Tech Tats feature an ATiny85 microcontroller that serves as the brains connecting any sensors implanted in the tattoo’s circuitry. Current prototypes already include temperature sensors and ambient light sensors. In the future, Tech Tats could add on more biosensors to record vital signs like heart rate, breathing rate, and blood pressure. Electroconductive paint transmits information to the microcontroller, which stores the resulting data.
In the world of health and medicine, a Tech Tat could transmit data to an app on your mobile device over a Bluetooth Low Energy connection. Professional settings like hospitals and doctors’ offices could use Tech Tats to triage patients and get faster diagnostics. Chaotic Moon is even suggesting the Tech Tat as a possibility in the world of finance, where mobile payment solutions are creeping towards more wearable options.
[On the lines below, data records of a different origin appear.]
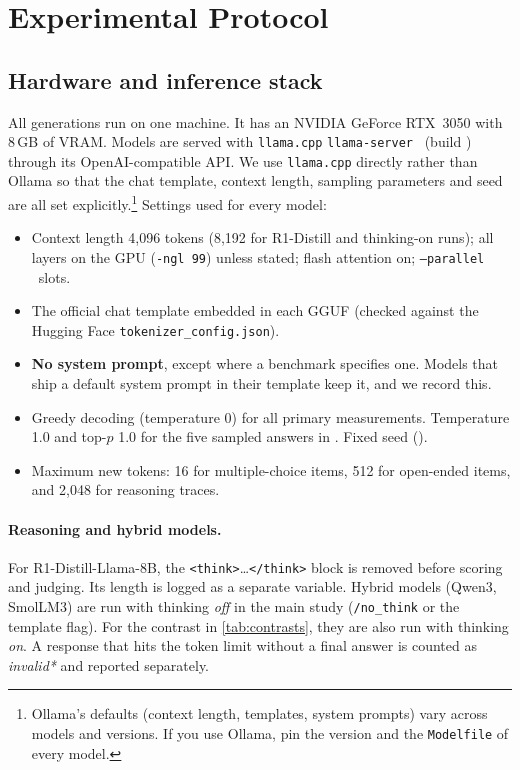 \section{Experimental Protocol}
\label{sec:method}

\subsection{Hardware and inference stack}
All generations run on one machine.  It has an NVIDIA
GeForce RTX~3050 with 8\,GB of VRAM. Models are served with \texttt{llama.cpp}
\texttt{llama-server}~\citep{gerganov2023llamacpp} (build \TBD) through its
OpenAI-compatible API. We use \texttt{llama.cpp} directly rather than Ollama so that
the chat template, context length, sampling parameters and seed are all set
explicitly.\footnote{Ollama's defaults (context length, templates, system prompts)
vary across models and versions. If you use Ollama, pin the version and the
\texttt{Modelfile} of every model.} Settings used for every model:
\begin{itemize}[leftmargin=1.5em,itemsep=1pt]
  \item Context length 4{,}096 tokens (8{,}192 for R1-Distill and thinking-on runs);
  all layers on the GPU (\texttt{-ngl 99}) unless stated; flash attention on;
  \texttt{--parallel} \TBD\ slots.
  \item The official chat template embedded in each GGUF (checked against the Hugging
  Face \texttt{tokenizer\_config.json}).
  \item \textbf{No system prompt}, except where a benchmark specifies one. Models
  that ship a default system prompt in their template keep it, and we record this.
  \item Greedy decoding (temperature 0) for all primary measurements. Temperature 1.0
  and top-$p$ 1.0 for the five sampled answers in . Fixed seed (\TBD).
  \item Maximum new tokens: 16 for multiple-choice items, 512 for open-ended items,
  and 2{,}048 for reasoning traces.
\end{itemize}

\paragraph{Reasoning and hybrid models.} For R1-Distill-Llama-8B, the
\texttt{<think>}\ldots\texttt{</think>} block is removed before scoring and judging.
Its length is logged as a separate variable. Hybrid models (Qwen3, SmolLM3) are run
with thinking \emph{off} in the main study (\texttt{/no\_think} or the template
flag). For the contrast in \cref{tab:contrasts}, they are also run with thinking
\emph{on}. A response that hits the token limit without a final answer is counted as
\emph{invalid*} and reported separately.

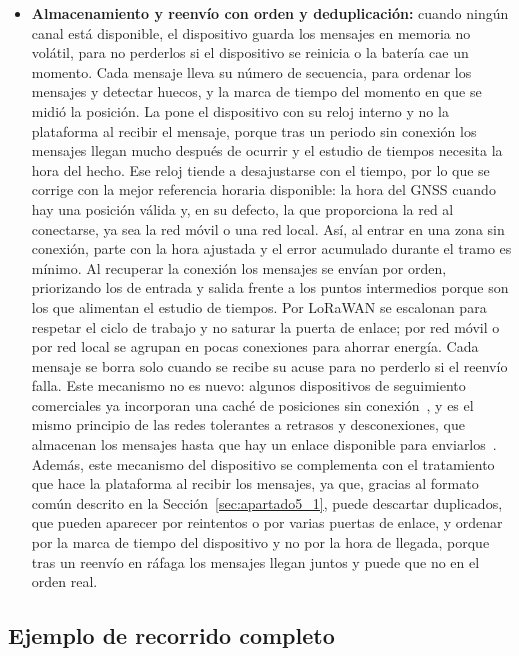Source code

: \documentclass[11pt,a4paper]{article}
\begin{document}
\begin{itemize}
    \item \textbf{Almacenamiento y reenvío con orden y deduplicación:} cuando ningún canal está disponible, el dispositivo guarda los mensajes en memoria no volátil, para no perderlos si el dispositivo se reinicia o la batería cae un momento. Cada mensaje lleva su número de secuencia, para ordenar los mensajes y detectar huecos, y la marca de tiempo del momento en que se midió la posición. La pone el dispositivo con su reloj interno y no la plataforma al recibir el mensaje, porque tras un periodo sin conexión los mensajes llegan mucho después de ocurrir y el estudio de tiempos necesita la hora del hecho. Ese reloj tiende a desajustarse con el tiempo, por lo que se corrige con la mejor referencia horaria disponible: la hora del GNSS cuando hay una posición válida y, en su defecto, la que proporciona la red al conectarse, ya sea la red móvil o una red local. Así, al entrar en una zona sin conexión, parte con la hora ajustada y el error acumulado durante el tramo es mínimo. Al recuperar la conexión los mensajes se envían por orden, priorizando los de entrada y salida frente a los puntos intermedios porque son los que alimentan el estudio de tiempos. Por LoRaWAN se escalonan para respetar el ciclo de trabajo y no saturar la puerta de enlace; por red móvil o por red local se agrupan en pocas conexiones para ahorrar energía. Cada mensaje se borra solo cuando se recibe su acuse para no perderlo si el reenvío falla. Este mecanismo no es nuevo: algunos dispositivos de seguimiento comerciales ya incorporan una caché de posiciones sin conexión~\cite{ref37}, y es el mismo principio de las redes tolerantes a retrasos y desconexiones, que almacenan los mensajes hasta que hay un enlace disponible para enviarlos~\cite{ref38}. Además, este mecanismo del dispositivo se complementa con el tratamiento que hace la plataforma al recibir los mensajes, ya que, gracias al formato común descrito en la Sección~\ref{sec:apartado5_1}, puede descartar duplicados, que pueden aparecer por reintentos o por varias puertas de enlace, y ordenar por la marca de tiempo del dispositivo y no por la hora de llegada, porque tras un reenvío en ráfaga los mensajes llegan juntos y puede que no en el orden real.
\end{itemize}

\subsection{Ejemplo de recorrido completo}
\label{sec:apartado5_3}
\end{document}
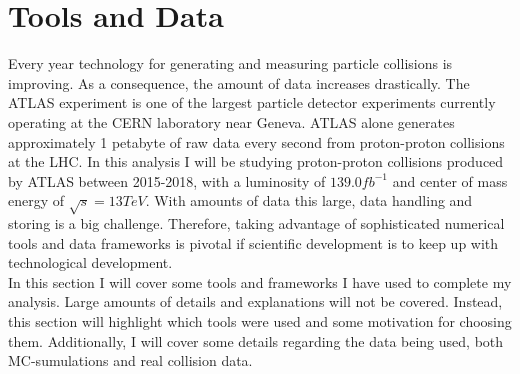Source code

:\section{Tools and Data}
Every year technology for generating and measuring particle collisions is improving. 
As a consequence, the amount of data increases drastically. The \ac{ATLAS} experiment
is one of the largest particle detector experiments currently operating at the 
CERN laboratory near Geneva. \ac{ATLAS} alone generates approximately 1 petabyte of raw
data every second from proton-proton collisions at the \ac{LHC}. In this analysis I will 
be studying proton-proton collisions produced by \ac{ATLAS} between 2015-2018, with a luminosity of 
$139.0fb^{-1}$ and center of mass energy of $\sqrt{s} = 13TeV$. With amounts of data this large, data handling and 
storing is a big challenge. Therefore, taking advantage of sophisticated numerical tools 
and data frameworks is pivotal if scientific development is to keep up with technological development.
\\
In this section I will cover some tools and frameworks I have used to 
complete my analysis. Large amounts of details and explanations will not be covered. 
Instead, this section will highlight which tools were used and some motivation
for choosing them. Additionally, I will cover some details regarding the data
being used, both \ac{MC}-sumulations and real collision data.
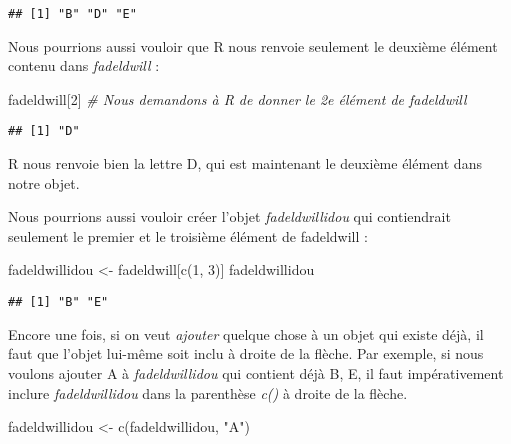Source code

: \documentclass[
]{book}
\newenvironment{Shaded}{\begin{snugshade}}{\end{snugshade}}
\newcommand{\CommentTok}[1]{\textcolor[rgb]{0.56,0.35,0.01}{\textit{#1}}}
\newcommand{\DecValTok}[1]{\textcolor[rgb]{0.00,0.00,0.81}{#1}}
\newcommand{\FunctionTok}[1]{\textcolor[rgb]{0.00,0.00,0.00}{#1}}
\newcommand{\NormalTok}[1]{#1}
\newcommand{\OtherTok}[1]{\textcolor[rgb]{0.56,0.35,0.01}{#1}}
\newcommand{\StringTok}[1]{\textcolor[rgb]{0.31,0.60,0.02}{#1}}
\begin{document}
\begin{verbatim}
## [1] "B" "D" "E"
\end{verbatim}

Nous pourrions aussi vouloir que R nous renvoie seulement le deuxième élément contenu dans \emph{fadeldwill} :

\begin{Shaded}
\begin{Highlighting}[]
\NormalTok{fadeldwill[}\DecValTok{2}\NormalTok{] }\CommentTok{\# Nous demandons à R de donner le 2e élément de fadeldwill}
\end{Highlighting}
\end{Shaded}

\begin{verbatim}
## [1] "D"
\end{verbatim}

R nous renvoie bien la lettre D, qui est maintenant le deuxième élément dans notre objet.

Nous pourrions aussi vouloir créer l'objet \emph{fadeldwillidou} qui contiendrait seulement le premier et le troisième élément de fadeldwill :

\begin{Shaded}
\begin{Highlighting}[]
\NormalTok{fadeldwillidou }\OtherTok{\textless{}{-}}\NormalTok{ fadeldwill[}\FunctionTok{c}\NormalTok{(}\DecValTok{1}\NormalTok{, }\DecValTok{3}\NormalTok{)]}
\NormalTok{fadeldwillidou}
\end{Highlighting}
\end{Shaded}

\begin{verbatim}
## [1] "B" "E"
\end{verbatim}

Encore une fois, si on veut \emph{ajouter} quelque chose à un objet qui existe déjà, il faut que l'objet lui-même soit inclu à droite de la flèche. Par exemple, si nous voulons ajouter A à \emph{fadeldwillidou} qui contient déjà B, E, il faut impérativement inclure \emph{fadeldwillidou} dans la parenthèse \emph{c()} à droite de la flèche.

\begin{Shaded}
\begin{Highlighting}[]
\NormalTok{fadeldwillidou }\OtherTok{\textless{}{-}} \FunctionTok{c}\NormalTok{(fadeldwillidou, }\StringTok{"A"}\NormalTok{)}
\end{Highlighting}
\end{Shaded}
\end{document}
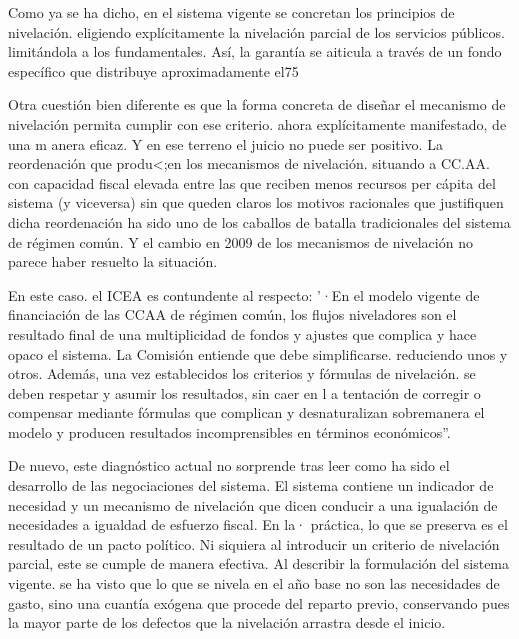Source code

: \documentclass[10pt,a4paper]{article}
\begin{document}
Como ya se ha dicho, en el sistema vigente se concretan los principios de nivelación. eligiendo explícitamente la nivelación parcial de los servicios públicos. limitándola a los fundamentales. Así, la garantía se aiticula a través de un fondo específico que distribuye aproximadamente el75%

Otra cuestión bien diferente es que la forma concreta de diseñar el mecanismo de nivelación permita cumplir con ese criterio. ahora explícitamente manifestado, de una m anera eficaz. Y en ese terreno el juicio no puede ser positivo. La reordenación que produ<;en los mecanismos de nivelación. situando a CC.AA. con capacidad fiscal elevada entre las que reciben menos recursos per cápita del sistema (y viceversa) sin que queden claros los motivos racionales que justifiquen dicha reordenación ha sido uno de los caballos de batalla tradicionales del sistema de régimen común. Y el cambio en 2009 de los mecanismos de nivelación no parece haber resuelto la situación.

En este caso. el ICEA es contundente al respecto: '·En el modelo vigente de financiación de las CCAA de régimen común, los flujos niveladores son el resultado final de una multiplicidad de fondos y ajustes que complica y hace opaco el sistema. La Comisión entiende que debe simplificarse. reduciendo unos y otros. Además, una vez establecidos los criterios y fórmulas de nivelación. se deben respetar y asumir los resultados, sin caer en l a tentación de corregir o compensar mediante fórmulas que complican y desnaturalizan sobremanera el modelo y producen resultados incomprensibles en términos económicos''.

De nuevo, este diagnóstico actual no sorprende tras leer como ha sido el desarrollo de las negociaciones del sistema. El sistema contiene un indicador de necesidad y un mecanismo de nivelación que dicen conducir a una igualación de necesidades a igualdad de esfuerzo fiscal. En la· práctica, lo que se preserva es el resultado de un pacto político. Ni siquiera al introducir un criterio de nivelación parcial, este se cumple de manera efectiva. Al describir la formulación del sistema vigente. se ha visto que lo que se nivela en el año base no son las necesidades de gasto, sino una cuantía exógena que procede del reparto previo, conservando pues la mayor parte de los defectos que la nivelación arrastra desde el inicio.
\end{document}
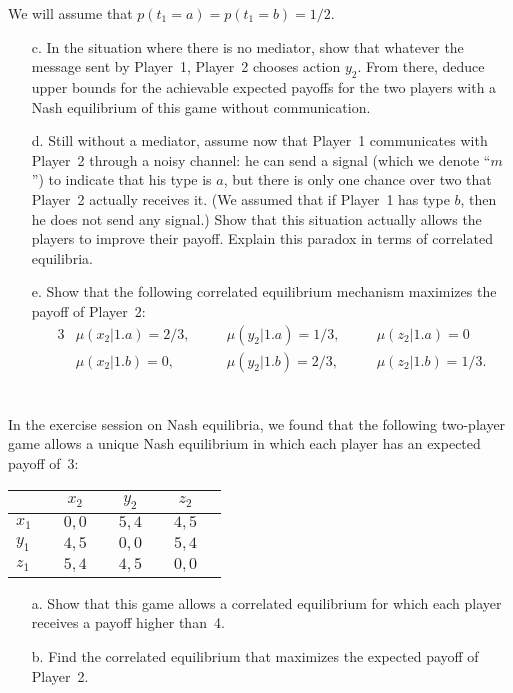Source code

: \documentclass{../ape}
\begin{document}
We will assume that $p(t_1 = a) = p(t_1 = b) = 1/2$.
	
\begin{enumerate}
	\item[c.] In the situation where there is no mediator, show that whatever the message sent by Player~1, Player~2 chooses action $y_2$. From there, deduce upper bounds for the achievable expected payoffs for the two players with a Nash equilibrium of this game without communication.
	\item[d.] Still without a mediator, assume now that Player~1 communicates with Player~2 through a noisy channel: he can send a signal (which we denote ``$m$'') to indicate that his type is $a$, but there is only one chance over two that Player~2 actually receives it. (We assumed that if Player~1 has type $b$, then he does not send any signal.) Show that this situation actually allows the players to improve their payoff. Explain this paradox in terms of correlated equilibria. 
	\item[e.] Show that the following correlated equilibrium mechanism maximizes the payoff of Player~2:
		\begin{alignat*}{3}
			& \mu(x_2 | 1.a) = 2/3, \quad && \mu(y_2 | 1.a) = 1/3, \quad && \mu(z_2 | 1.a) = 0 \\
			& \mu(x_2 | 1.b) = 0,   \quad && \mu(y_2 | 1.b) = 2/3, \quad && \mu(z_2 | 1.b) = 1/3.
		\end{alignat*}
\end{enumerate}

\section{}
In the exercise session on Nash equilibria, we found that the following two-player game allows a unique Nash equilibrium in which each player has an expected payoff of~3:

	\begin{center}
		\begin{tabular}[h!]{l|ccccccc}
			&& $x_2$ && $y_2$ && $z_2$ & \\
			\hline
			$x_1$ && $0,0$ && $5,4$ && $4,5$ & \\
			$y_1$ && $4,5$ && $0,0$ && $5,4$ & \\
			$z_1$ && $5,4$ && $4,5$ && $0,0$ & 
		\end{tabular} 
	\end{center}
	
\begin{enumerate}
	\item[a.] Show that this game allows a correlated equilibrium for which each player receives a payoff higher than~4.
	\item[b.] Find the correlated equilibrium that maximizes the expected payoff of Player~2.
\end{enumerate}
\end{document}

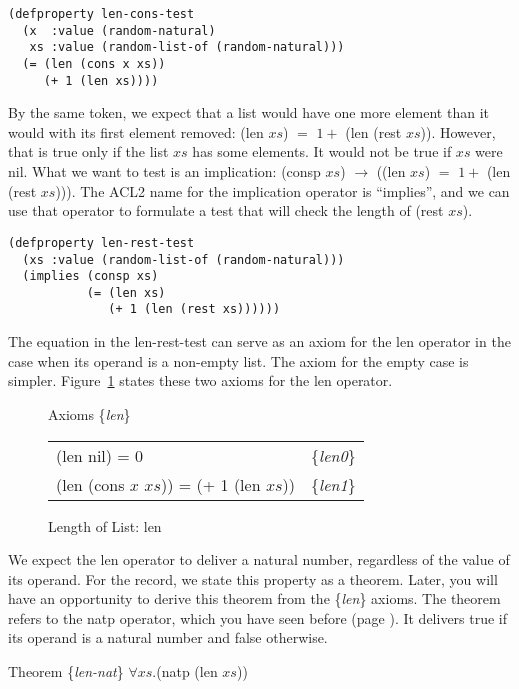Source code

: \begin{Verbatim}
(defproperty len-cons-test
  (x  :value (random-natural)
   xs :value (random-list-of (random-natural)))
  (= (len (cons x xs))
     (+ 1 (len xs))))
\end{Verbatim}

By the same token, we expect that a list would
have one more element than it would with
its first element removed: (len $xs$) $=$ $1 +$ (len (rest $xs$)).
However, that is true only if the list $xs$
has some elements. It would not be true if $xs$ were nil.
What we want to test is an implication:
(consp $xs$) $\rightarrow$ ((len $xs$) $=$ $1 +$ (len (rest $xs$))).
The ACL2 name for the implication operator is ``implies'',
and we can use that operator to formulate a test that
will check the length of (rest $xs$).

\begin{Verbatim}
(defproperty len-rest-test
  (xs :value (random-list-of (random-natural)))
  (implies (consp xs)
           (= (len xs)
              (+ 1 (len (rest xs))))))
\end{Verbatim}

The equation in the len-rest-test can serve
as an axiom for the len operator in the case
when its operand is a non-empty list.
The axiom for the empty case is simpler.
Figure~\ref{fig:len-axioms} states these two axioms for
the len operator.

\begin{figure}
\begin{center}
Axioms \{\emph{len}\} \\
\begin{tabular}{ll}
(len nil) = 0                            & \{\emph{len0}\} \\
(len (cons $x$ $xs$)) = (+ 1 (len $xs$)) & \{\emph{len1}\}
\end{tabular}
\end{center}
\caption{Length of List: len}
\label{len-equations}
\label{fig:len-axioms}
\end{figure}

We expect the len operator to deliver a natural number,
regardless of the value of its operand.
For the record, we state this property as a theorem.
Later, you will have an opportunity to derive
this theorem from the \{\emph{len}\} axioms.
The theorem refers to the natp operator,
which you have seen before (page \pageref{natp-op}).
It delivers true if its operand is a natural number and false otherwise.
\begin{samepage}
\label{len-nat-thm}
\begin{center}
Theorem \{\emph{len-nat}\} $\forall xs.$(natp (len $xs$))
\end{center}
\end{samepage}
Chaotic Moon is presenting society with an interim step from wearable trackers to implantable ones, but for these proposed applications, Tech Tats are a solution in themselves. The studio hasn’t announced when you can actually get a Tech Tat, but its focus on individual applications and inexpensive microcontroller suggests that Tech Tats will fall within a reasonable price range. Some day you might even buy them in bulk packages, like that box of Band-Aids that has been in your medicine cabinet for years.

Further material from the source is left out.